7De plus, en employant le procédé du théâtre dans le théâtre, Baro met en contact deux éléments très dissemblables, une tragédie biblique et un « poème héroïque » de facture tragi-comique, et tire de cette association des effets aussi curieux que féconds. Grâce à l’enchâssement, se mesurent, se contaminent et s’entrechoquent le mondain et le sacré, l’amour humain et l’amour divin, le registre galant et le registre mystique, le tragique et le quasiment tragi-comique, la prose et le vers… Les effets de « frottement » ainsi produits sont parfois fort audacieux. Ainsi, à la dernière scène de l’acte II, la représentation de la tragédie sacrée semble se préparer sous les auspices d’une tromperie amoureuse crânement assumée. Cédant aux instances de son père, Célinde jure enfin un amour éternel à Floridan au moyen d’une phrase à double entente qui s’adresse en vérité à Lucidor, présent à ses côtés. La jeune fille, dit une didascalie, « prend d’une main Floridan et de l’autre Lucidor » et déclare sans sourciller : « Il s’agit icy de recompenser Floridan par une faveur qui responde à son merite, j’appelle donc Lucidor pour me convaincre de perfidie, si je manque jamais au vœu que je fay de l’aimer, et d’estre sienne eternellement. » Celle qui s’apprête à incarner le personnage de Judith, image même de la fidélité inébranlable à l’époux et au Créateur, fait déjà preuve d’une duplicité et d’un cynisme stupéfiants…

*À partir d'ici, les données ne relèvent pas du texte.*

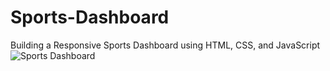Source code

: # Sports-Dashboard
 Building a Responsive Sports Dashboard using HTML, CSS, and JavaScript
![Sports Dashboard ](https://github.com/DhruvinBhalala/Sports-Dashboard/assets/142414337/6df6241a-0f96-4765-b1d5-ebda851fe77d)
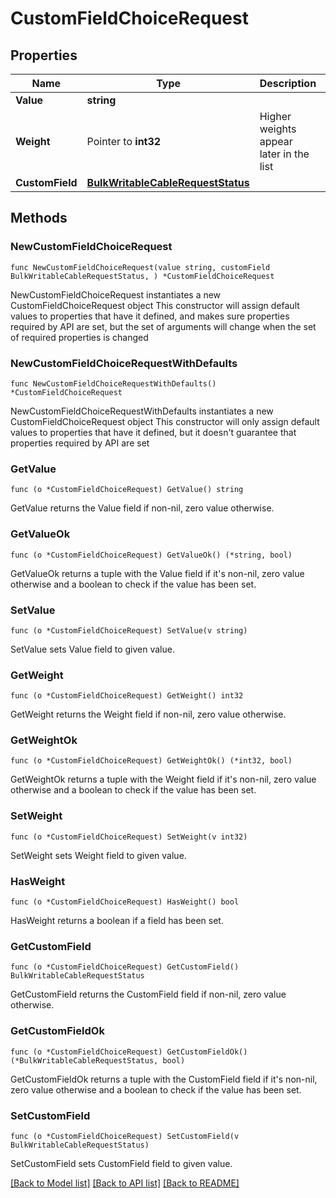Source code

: # CustomFieldChoiceRequest

## Properties

Name | Type | Description | Notes
------------ | ------------- | ------------- | -------------
**Value** | **string** |  | 
**Weight** | Pointer to **int32** | Higher weights appear later in the list | [optional] 
**CustomField** | [**BulkWritableCableRequestStatus**](BulkWritableCableRequestStatus.md) |  | 

## Methods

### NewCustomFieldChoiceRequest

`func NewCustomFieldChoiceRequest(value string, customField BulkWritableCableRequestStatus, ) *CustomFieldChoiceRequest`

NewCustomFieldChoiceRequest instantiates a new CustomFieldChoiceRequest object
This constructor will assign default values to properties that have it defined,
and makes sure properties required by API are set, but the set of arguments
will change when the set of required properties is changed

### NewCustomFieldChoiceRequestWithDefaults

`func NewCustomFieldChoiceRequestWithDefaults() *CustomFieldChoiceRequest`

NewCustomFieldChoiceRequestWithDefaults instantiates a new CustomFieldChoiceRequest object
This constructor will only assign default values to properties that have it defined,
but it doesn't guarantee that properties required by API are set

### GetValue

`func (o *CustomFieldChoiceRequest) GetValue() string`

GetValue returns the Value field if non-nil, zero value otherwise.

### GetValueOk

`func (o *CustomFieldChoiceRequest) GetValueOk() (*string, bool)`

GetValueOk returns a tuple with the Value field if it's non-nil, zero value otherwise
and a boolean to check if the value has been set.

### SetValue

`func (o *CustomFieldChoiceRequest) SetValue(v string)`

SetValue sets Value field to given value.


### GetWeight

`func (o *CustomFieldChoiceRequest) GetWeight() int32`

GetWeight returns the Weight field if non-nil, zero value otherwise.

### GetWeightOk

`func (o *CustomFieldChoiceRequest) GetWeightOk() (*int32, bool)`

GetWeightOk returns a tuple with the Weight field if it's non-nil, zero value otherwise
and a boolean to check if the value has been set.

### SetWeight

`func (o *CustomFieldChoiceRequest) SetWeight(v int32)`

SetWeight sets Weight field to given value.

### HasWeight

`func (o *CustomFieldChoiceRequest) HasWeight() bool`

HasWeight returns a boolean if a field has been set.

### GetCustomField

`func (o *CustomFieldChoiceRequest) GetCustomField() BulkWritableCableRequestStatus`

GetCustomField returns the CustomField field if non-nil, zero value otherwise.

### GetCustomFieldOk

`func (o *CustomFieldChoiceRequest) GetCustomFieldOk() (*BulkWritableCableRequestStatus, bool)`

GetCustomFieldOk returns a tuple with the CustomField field if it's non-nil, zero value otherwise
and a boolean to check if the value has been set.

### SetCustomField

`func (o *CustomFieldChoiceRequest) SetCustomField(v BulkWritableCableRequestStatus)`

SetCustomField sets CustomField field to given value.



[[Back to Model list]](../README.md#documentation-for-models) [[Back to API list]](../README.md#documentation-for-api-endpoints) [[Back to README]](../README.md)


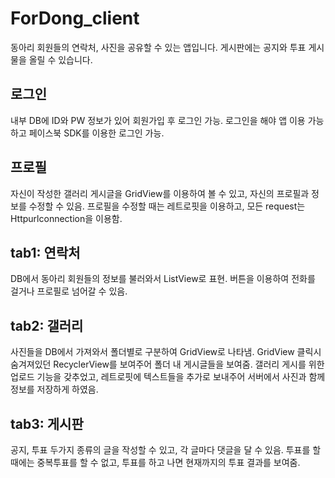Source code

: # ForDong_client
동아리 회원들의 연락처, 사진을 공유할 수 있는 앱입니다. 게시판에는 공지와 투표 게시물을 올릴 수 있습니다.

## 로그인
내부 DB에 ID와 PW 정보가 있어 회원가입 후 로그인 가능.
로그인을 해야 앱 이용 가능하고 페이스북 SDK를 이용한 로그인 가능.

## 프로필
자신이 작성한 갤러리 게시글을 GridView를 이용하여 볼 수 있고, 자신의 프로필과 정보를 수정할 수 있음.
프로필을 수정할 때는 레트로핏을 이용하고, 모든 request는 Httpurlconnection을 이용함.

## tab1: 연락처
DB에서 동아리 회원들의 정보를 불러와서 ListView로 표현.
버튼을 이용하여 전화를 걸거나 프로필로 넘어갈 수 있음.

## tab2: 갤러리
사진들을 DB에서 가져와서 폴더별로 구분하여 GridView로 나타냄.
GridView 클릭시 숨겨져있던 RecyclerView를 보여주어 폴더 내 게시글들을 보여줌.
갤러리 게시를 위한 업로드 기능을 갖추었고, 레트로핏에 텍스트들을 추가로 보내주어 서버에서 사진과 함께 정보를 저장하게 하였음.

## tab3: 게시판
공지, 투표 두가지 종류의 글을 작성할 수 있고, 각 글마다 댓글을 달 수 있음.
투표를 할 때에는 중복투표를 할 수 없고, 투표를 하고 나면 현재까지의 투표 결과를 보여줌.

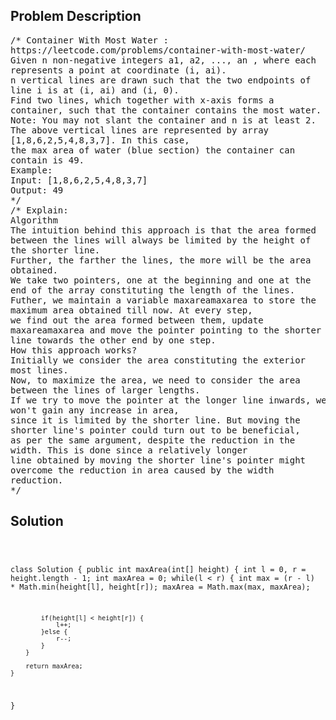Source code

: <!--
<style>
  body { font-family: Arial, sans-serif; }
  .container { max-width: 100%; margin: 0 auto; padding: 10px; }
  .comment-block { max-width: 30%; background-color: #f9f9f9; padding: 10px; border-left: 5px solid #ccc; overflow-wrap: break-word; white-space: pre-wrap; }
  .code-block { background-color: #f4f4f4; padding: 10px; border: 1px solid #ddd; overflow-wrap: break-word; white-space: pre-wrap; }
</style>
-->

<div class='container'>
<h2>Problem Description</h2>
<div class='comment-block'>
<pre>
/* Container With Most Water :
https://leetcode.com/problems/container-with-most-water/
Given n non-negative integers a1, a2, ..., an , where each
represents a point at coordinate (i, ai).
n vertical lines are drawn such that the two endpoints of
line i is at (i, ai) and (i, 0).
Find two lines, which together with x-axis forms a
container, such that the container contains the most water.
Note: You may not slant the container and n is at least 2.
The above vertical lines are represented by array
[1,8,6,2,5,4,8,3,7]. In this case,
the max area of water (blue section) the container can
contain is 49.
Example:
Input: [1,8,6,2,5,4,8,3,7]
Output: 49
*/
/* Explain:
Algorithm
The intuition behind this approach is that the area formed
between the lines will always be limited by the height of
the shorter line.
Further, the farther the lines, the more will be the area
obtained.
We take two pointers, one at the beginning and one at the
end of the array constituting the length of the lines.
Futher, we maintain a variable maxareamaxarea to store the
maximum area obtained till now. At every step,
we find out the area formed between them, update
maxareamaxarea and move the pointer pointing to the shorter
line towards the other end by one step.
How this approach works?
Initially we consider the area constituting the exterior
most lines.
Now, to maximize the area, we need to consider the area
between the lines of larger lengths.
If we try to move the pointer at the longer line inwards, we
won't gain any increase in area,
since it is limited by the shorter line. But moving the
shorter line's pointer could turn out to be beneficial,
as per the same argument, despite the reduction in the
width. This is done since a relatively longer
line obtained by moving the shorter line's pointer might
overcome the reduction in area caused by the width
reduction.
*/
</pre>
</div>

<h2>Solution</h2>
<div class='code-block'>
<pre><code class='language-java'>

class Solution {
    public int maxArea(int[] height) {
        int l = 0, r = height.length - 1;
        int maxArea = 0;
        while(l < r) {
            int max = (r - l) * Math.min(height[l], height[r]);
            maxArea = Math.max(max, maxArea);
            
            if(height[l] < height[r]) {
                l++;
            }else {
                r--;
            }
        }
        
        return maxArea;
    }
}</code></pre>
</div>
</div>
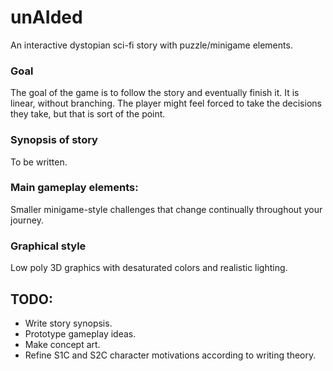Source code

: # unAIded
An interactive dystopian sci-fi story with puzzle/minigame elements.

### Goal
The goal of the game is to follow the story and eventually finish it. It is linear, without branching. The player might feel forced to take the decisions they take, but that is sort of the point.

### Synopsis of story
To be written.

### Main gameplay elements:
Smaller minigame-style challenges that change continually throughout your journey.

### Graphical style
Low poly 3D graphics with desaturated colors and realistic lighting.


## TODO:
- Write story synopsis.
- Prototype gameplay ideas.
- Make concept art.
- Refine S1C and S2C character motivations according to writing theory.
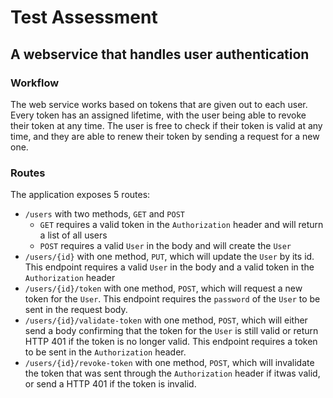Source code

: # Test Assessment
## A webservice that handles user authentication
### Workflow
The web service works based on tokens that are given out to each user. Every token has an assigned lifetime,
with the user being able to revoke their token at any time. The user is free to check if their token is valid
at any time, and they are able to renew their token by sending a request for a new one.
### Routes
The application exposes 5 routes:
* `/users` with two methods, `GET` and `POST`
    * `GET` requires a valid token in the `Authorization` header and will return a list of all users
    * `POST` requires a valid `User` in the body and will create the `User`
* `/users/{id}` with one method, `PUT`, which will update the `User` by its id. This endpoint requires a valid `User`
in the body and a valid token in the `Authorization` header
* `/users/{id}/token` with one method, `POST`, which will request a new token for the `User`. This endpoint requires
the `password` of the `User` to be sent in the request body.
* `/users/{id}/validate-token` with one method, `POST`, which will either send a body confirming that the token for the
`User` is still valid or return HTTP 401 if the token is no longer valid. This endpoint requires a token to be sent in
the `Authorization` header.
* `/users/{id}/revoke-token` with one method, `POST`, which will invalidate the token that was sent through the
`Authorization` header if itwas valid, or send a HTTP 401 if the token is invalid. 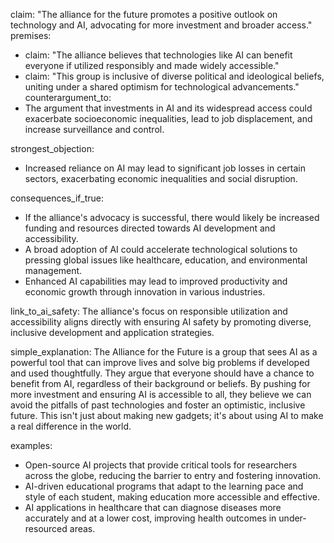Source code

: claim: "The alliance for the future promotes a positive outlook on technology and AI, advocating for more investment and broader access."
premises:
  - claim: "The alliance believes that technologies like AI can benefit everyone if utilized responsibly and made widely accessible."
  - claim: "This group is inclusive of diverse political and ideological beliefs, uniting under a shared optimism for technological advancements."
counterargument_to:
  - The argument that investments in AI and its widespread access could exacerbate socioeconomic inequalities, lead to job displacement, and increase surveillance and control.

strongest_objection:
  - Increased reliance on AI may lead to significant job losses in certain sectors, exacerbating economic inequalities and social disruption.

consequences_if_true:
  - If the alliance's advocacy is successful, there would likely be increased funding and resources directed towards AI development and accessibility.
  - A broad adoption of AI could accelerate technological solutions to pressing global issues like healthcare, education, and environmental management.
  - Enhanced AI capabilities may lead to improved productivity and economic growth through innovation in various industries.

link_to_ai_safety:
  The alliance's focus on responsible utilization and accessibility aligns directly with ensuring AI safety by promoting diverse, inclusive development and application strategies.

simple_explanation:
  The Alliance for the Future is a group that sees AI as a powerful tool that can improve lives and solve big problems if developed and used thoughtfully. They argue that everyone should have a chance to benefit from AI, regardless of their background or beliefs. By pushing for more investment and ensuring AI is accessible to all, they believe we can avoid the pitfalls of past technologies and foster an optimistic, inclusive future. This isn't just about making new gadgets; it's about using AI to make a real difference in the world.

examples:
  - Open-source AI projects that provide critical tools for researchers across the globe, reducing the barrier to entry and fostering innovation.
  - AI-driven educational programs that adapt to the learning pace and style of each student, making education more accessible and effective.
  - AI applications in healthcare that can diagnose diseases more accurately and at a lower cost, improving health outcomes in under-resourced areas.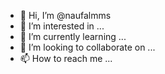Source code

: - 👋 Hi, I’m @naufalmms
- 👀 I’m interested in ...
- 🌱 I’m currently learning ...
- 💞️ I’m looking to collaborate on ...
- 📫 How to reach me ...

<!---
naufalmms/naufalmms is a ✨ special ✨ repository because its `README.md` (this file) appears on your GitHub profile.
You can click the Preview link to take a look at your changes.
--->
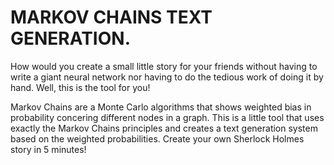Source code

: # MARKOV CHAINS TEXT GENERATION.

How would you create a small little story for your friends without having to write a giant neural network nor having to do the tedious work of doing it by hand. Well, this is the tool for you!

Markov Chains are a Monte Carlo algorithms that shows weighted bias in probability concering different nodes in a graph.
This is a little tool that uses exactly the Markov Chains principles and creates a text generation system based on the weighted probabilities. Create your own Sherlock Holmes story in 5 minutes!
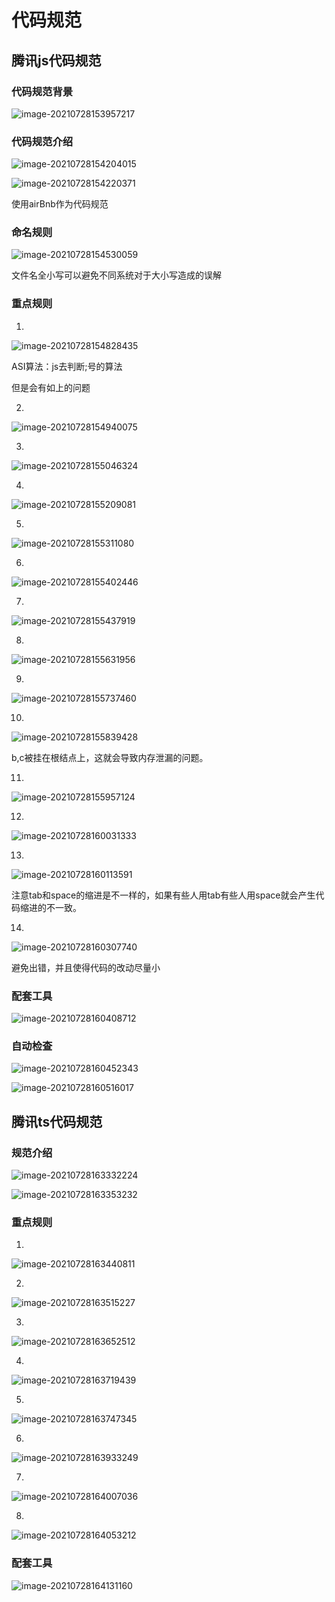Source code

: 

# 代码规范

## 腾讯js代码规范

### 代码规范背景

![image-20210728153957217](未命名.assets/image-20210728153957217.png)

### 代码规范介绍

![image-20210728154204015](未命名.assets/image-20210728154204015.png)

![image-20210728154220371](未命名.assets/image-20210728154220371.png)

使用airBnb作为代码规范

### 命名规则

![image-20210728154530059](未命名.assets/image-20210728154530059.png)

文件名全小写可以避免不同系统对于大小写造成的误解

### 重点规则

1.

![image-20210728154828435](未命名.assets/image-20210728154828435.png)

ASI算法：js去判断;号的算法

但是会有如上的问题

2.

![image-20210728154940075](未命名.assets/image-20210728154940075.png)

3. 

![image-20210728155046324](未命名.assets/image-20210728155046324.png)



4.

![image-20210728155209081](未命名.assets/image-20210728155209081.png)

5. 

![image-20210728155311080](未命名.assets/image-20210728155311080.png)

6.

![image-20210728155402446](未命名.assets/image-20210728155402446.png)

7.

![image-20210728155437919](未命名.assets/image-20210728155437919.png)

8. 

![image-20210728155631956](未命名.assets/image-20210728155631956.png)

9.

![image-20210728155737460](未命名.assets/image-20210728155737460.png)

10.

![image-20210728155839428](未命名.assets/image-20210728155839428.png)

b,c被挂在根结点上，这就会导致内存泄漏的问题。

11.

![image-20210728155957124](未命名.assets/image-20210728155957124.png)

12.

![image-20210728160031333](未命名.assets/image-20210728160031333.png)

13.

![image-20210728160113591](未命名.assets/image-20210728160113591.png)

注意tab和space的缩进是不一样的，如果有些人用tab有些人用space就会产生代码缩进的不一致。

14.

![image-20210728160307740](未命名.assets/image-20210728160307740.png)

避免出错，并且使得代码的改动尽量小

### 配套工具

![image-20210728160408712](未命名.assets/image-20210728160408712.png)

### 自动检查

![image-20210728160452343](未命名.assets/image-20210728160452343.png)

![image-20210728160516017](未命名.assets/image-20210728160516017.png)

## 腾讯ts代码规范

### 规范介绍

![image-20210728163332224](未命名.assets/image-20210728163332224.png)

![image-20210728163353232](未命名.assets/image-20210728163353232.png)

### 重点规则

1. 

![image-20210728163440811](未命名.assets/image-20210728163440811.png)

2.

![image-20210728163515227](未命名.assets/image-20210728163515227.png)

3.

![image-20210728163652512](未命名.assets/image-20210728163652512.png)

4.

![image-20210728163719439](未命名.assets/image-20210728163719439.png)

5.

![image-20210728163747345](未命名.assets/image-20210728163747345.png)

6.

![image-20210728163933249](未命名.assets/image-20210728163933249.png)

7.

![image-20210728164007036](未命名.assets/image-20210728164007036.png)

8.

![image-20210728164053212](未命名.assets/image-20210728164053212.png)

### 配套工具

![image-20210728164131160](未命名.assets/image-20210728164131160.png)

8Les effets de contamination obtenus par Baro ne sont pas moins surprenants. On s’étonne, par exemple, de retrouver au beau milieu de la tragédie biblique des situations topiques empruntées à la tragi-comédie, voire à la pastorale, dépourvues du moindre appui dans le récit biblique. À la scène 5 de l’acte III13, par exemple, Judith obtient de l’Eunuque qu’il enivre son maître en lui promettant de lui livrer sa servante, Abra. De même, la pièce intérieure commence par les lamentations du prince Akior, chef des mercenaires ammonites, lié à un arbre comme un vulgaire berger. Que dire des propos tenus par Holoferne, à la scène 3 de l’acte II ou dans le monologue ouvrant l’acte III, après le véritable coup de foudre éprouvé à la vue de Judith ? Lexique, figures, style, tout y rappelle le discours traditionnellement prêté par la tragi-comédie au souverain tombé en un éclair amoureux fou d’une de ses sujettes. Mais l’effet le plus frappant – si l’on ose dire – reste évidemment celui que produit la soudaine transgression de la feinte théâtrale qui met fin à la représentation de la pièce intérieure (III, 5). Au moment où Judith va frapper Holoferne qui repose sur un lit, l’interprète de l’héroïne « donne veritablement un coup de poignard » à celui qui incarne le général assyrien, Floridan. Et ce dernier de s’exclamer : « Ah Dieux je suis mort, ah Celinde. » À peine les spectateurs se sont-ils interrogés, à peine Parthénice a-t-elle appelé au secours, Célinde « se jette au bas du Theatre et parle […] tenant encor le poignard tout sanglant » :
Parents, que désormais je nomme barbares, estonnez-vous de vostre tyrannie, non pas de mon action : votre violence et mon desespoir sont les meurtriers de Floridan ; et vous eprouvez aujourd’hui combien estoit injuste la loy par laquelle vous me vouliez contraindre à trahir les flames de Lucidor : il est mon mari depuis longtemps, et nul homme sans mourir ne pouvoit m’empescher d’estre sa femme. Que s’il vous reste quelque desir de voir achever ce tragique spectacle, arrestez un moment, mon bras va d’un mesme coup satisfaire ma fureur et vostre envie.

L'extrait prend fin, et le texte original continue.